Elon Musk prepara-se para reservar até 30% das ações na futura OPV da SpaceX para investidores de retalho, segundo a Reuters, numa rutura significativa com as práticas habituais de Wall Street.
SpaceX, empresa de foguetões e satélites fundada e detida por Elon Musk, prepara-se para o que poderá ser a maior oferta pública inicial de sempre, prevista para o final deste ano.
Em fevereiro, a empresa incorporou a xAI, outra das sociedades de Musk, numa operação integralmente em ações que avaliou a SpaceX em 1 bilião de dólares (842 mil milhões de euros) e a xAI em 250 mil milhões de dólares (210 mil milhões de euros), criando uma entidade avaliada em 1,25 biliões de dólares (1,05 biliões de euros).
A fusão transformou a SpaceX na maior empresa privada da história em termos de valorização, numa altura em que a entrada em bolsa é esperada para 2026.
A operação poderá também fazer de Elon Musk a primeira pessoa com uma fortuna avaliada em 1 bilião de dólares na história.
Segundo uma fonte conhecedora do processo, citada pela agência Reuters, Musk quer direcionar para investidores de retalho pelo menos três vezes a fatia habitual reservada a este segmento na IPO, normalmente limitada a entre 5% e 10% do total colocado em bolsa.
Objetivo passa por fomentar a detenção de longo prazo, em vez das vendas rápidas por parte de investidores institucionais, por vezes observadas após uma estreia forte em bolsa.
O diretor financeiro da SpaceX, Bret Johnsen, já terá apresentado a proposta aos bancos de investimento.
O plano é acompanhado por um processo de colocação feito à medida, no qual cada instituição financeira recebe responsabilidades bem definidas com base nas relações existentes e nas respetivas forças regionais, em vez de uma disputa alargada por todo o negócio.
Em janeiro, quatro grandes bancos de Wall Street, Bank of America, Goldman Sachs, JPMorgan Chase e Morgan Stanley, foram apontados para papéis de destaque na operação.
No entanto, a Reuters indica agora que o Bank of America foi escolhido diretamente por Musk para supervisionar a distribuição ao retalho no mercado interno, com foco em clientes de elevado património e em family offices nos Estados Unidos.
O Morgan Stanley deverá gerir as ordens de menor dimensão através do serviço E*Trade, o UBS vai dirigir-se a investidores internacionais de elevado património e family offices, enquanto o Citi deverá coordenar as vendas mais alargadas a retalho e a investidores institucionais no estrangeiro, em parceria com bancos que cobrem mercados específicos no Canadá, Europa e Ásia.

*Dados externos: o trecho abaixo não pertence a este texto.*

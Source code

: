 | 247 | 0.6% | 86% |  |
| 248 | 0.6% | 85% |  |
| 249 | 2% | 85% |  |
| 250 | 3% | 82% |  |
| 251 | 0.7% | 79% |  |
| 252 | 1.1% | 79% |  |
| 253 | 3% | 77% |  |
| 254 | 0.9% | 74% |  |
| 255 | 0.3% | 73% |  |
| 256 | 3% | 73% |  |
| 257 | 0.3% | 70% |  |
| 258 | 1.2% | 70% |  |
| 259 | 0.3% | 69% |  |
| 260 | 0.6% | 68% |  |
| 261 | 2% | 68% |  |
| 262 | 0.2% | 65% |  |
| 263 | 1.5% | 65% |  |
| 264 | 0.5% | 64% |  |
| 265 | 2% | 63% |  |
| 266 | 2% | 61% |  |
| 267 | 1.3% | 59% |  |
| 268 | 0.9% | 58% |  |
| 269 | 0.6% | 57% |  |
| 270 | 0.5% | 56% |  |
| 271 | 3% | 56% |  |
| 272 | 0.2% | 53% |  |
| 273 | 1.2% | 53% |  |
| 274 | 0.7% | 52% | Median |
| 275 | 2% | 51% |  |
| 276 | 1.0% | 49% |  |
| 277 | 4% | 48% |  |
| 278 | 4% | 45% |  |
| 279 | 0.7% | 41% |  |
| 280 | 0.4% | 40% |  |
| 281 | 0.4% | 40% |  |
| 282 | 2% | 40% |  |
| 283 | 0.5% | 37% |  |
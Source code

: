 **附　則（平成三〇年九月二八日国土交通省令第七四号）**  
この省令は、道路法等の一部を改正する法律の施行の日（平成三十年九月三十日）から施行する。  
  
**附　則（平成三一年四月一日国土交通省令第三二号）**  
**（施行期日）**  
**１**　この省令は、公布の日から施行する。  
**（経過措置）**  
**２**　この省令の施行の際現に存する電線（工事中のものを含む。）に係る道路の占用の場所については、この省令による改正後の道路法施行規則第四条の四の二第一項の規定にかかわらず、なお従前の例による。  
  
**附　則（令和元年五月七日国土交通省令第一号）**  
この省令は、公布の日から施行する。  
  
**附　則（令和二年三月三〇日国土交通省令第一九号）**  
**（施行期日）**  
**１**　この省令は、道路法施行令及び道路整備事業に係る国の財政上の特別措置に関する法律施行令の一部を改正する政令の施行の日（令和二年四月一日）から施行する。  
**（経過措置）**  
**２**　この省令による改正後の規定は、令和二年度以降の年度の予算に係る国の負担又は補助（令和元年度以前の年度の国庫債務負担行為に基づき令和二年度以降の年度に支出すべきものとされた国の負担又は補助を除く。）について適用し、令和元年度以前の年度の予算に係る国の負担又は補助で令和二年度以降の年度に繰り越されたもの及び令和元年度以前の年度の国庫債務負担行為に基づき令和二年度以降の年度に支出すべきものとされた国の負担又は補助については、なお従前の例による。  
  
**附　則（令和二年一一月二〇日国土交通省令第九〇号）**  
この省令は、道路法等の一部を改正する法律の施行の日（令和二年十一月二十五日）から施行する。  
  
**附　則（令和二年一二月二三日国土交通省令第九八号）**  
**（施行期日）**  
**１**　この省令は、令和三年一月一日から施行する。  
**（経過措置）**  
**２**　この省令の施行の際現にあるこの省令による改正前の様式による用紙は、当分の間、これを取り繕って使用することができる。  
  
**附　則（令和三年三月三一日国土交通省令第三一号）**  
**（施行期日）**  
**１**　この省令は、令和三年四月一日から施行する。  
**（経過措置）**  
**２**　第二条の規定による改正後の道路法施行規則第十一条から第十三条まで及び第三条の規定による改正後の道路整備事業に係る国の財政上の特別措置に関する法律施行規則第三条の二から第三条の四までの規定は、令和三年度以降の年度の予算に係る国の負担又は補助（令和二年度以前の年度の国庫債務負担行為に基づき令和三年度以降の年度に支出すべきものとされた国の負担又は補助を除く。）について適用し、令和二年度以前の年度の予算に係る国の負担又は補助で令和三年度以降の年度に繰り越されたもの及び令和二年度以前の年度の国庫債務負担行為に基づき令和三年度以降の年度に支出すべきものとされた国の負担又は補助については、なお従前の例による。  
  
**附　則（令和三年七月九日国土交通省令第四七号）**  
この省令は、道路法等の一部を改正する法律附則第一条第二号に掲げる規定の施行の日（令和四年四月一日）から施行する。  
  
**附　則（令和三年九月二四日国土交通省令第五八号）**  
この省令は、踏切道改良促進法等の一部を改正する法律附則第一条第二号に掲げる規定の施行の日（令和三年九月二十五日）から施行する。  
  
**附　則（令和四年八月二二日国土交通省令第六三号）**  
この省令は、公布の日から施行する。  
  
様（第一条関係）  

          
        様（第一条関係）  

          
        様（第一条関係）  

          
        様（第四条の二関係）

Oferta pública da SpaceX testa confiança nos mercados de tecnologia e IA
Analistas encaram já a IPO da SpaceX como um barómetro da confiança mais ampla nas ações de tecnologia e de inteligência artificial.
Segundo Russ Mould, diretor de investimentos da AJ Bell, os mercados financeiros tinham começado a questionar se se tinha formado uma bolha no setor antes de a atenção se desviar para outros temas, citando avaliações elevadas e planos de investimento pesados.
“A eventual entrada em bolsa da SpaceX deverá, por isso, constituir um teste interessante ao sentimento do mercado”, escreveu numa nota da casa de investimento divulgada na quinta-feira.
Mould assinalou que as ações do grupo “Magnificent Seven” e de outros gigantes da IA, como a Oracle, têm ficado atrás do S&P 500 desde o início do ano, com o índice norte-americano também a perder terreno face a outros índices globais, acrescentando que os investidores otimistas esperam, por isso, um desempenho robusto da operação da SpaceX.
O analista destacou ainda notícias que apontam para uma venda de 75 mil milhões de dólares (65 mil milhões de euros) em ações, de forma a alcançar uma capitalização bolsista de 1,5 biliões de dólares, o que colocaria de imediato a empresa entre as dez maiores cotadas do mundo, ligeiramente à frente da Tesla.
Advertiu para paralelos históricos, citando a observação de Warren Buffett de que os mercados em alta tendem a terminar quando “os idiotas” entram depois dos inovadores e dos imitadores.
Dan Coatsworth, responsável de mercados na AJ Bell, descreveu a expectativa de forma mais colorida, ao afirmar que “tal como as pessoas na sala de controlo prendem a respiração nos momentos finais antes do lançamento de um foguetão para o espaço, os investidores contam ansiosamente os dias até à provável data de descolagem da IPO da SpaceX”.
Coatsworth acrescentou que a procura poderá ser enorme, tendo em conta a base de fãs de Musk, e que as expectativas são “estratosféricas” quanto à possibilidade de as ações gerarem ganhos ao estilo da Nvidia.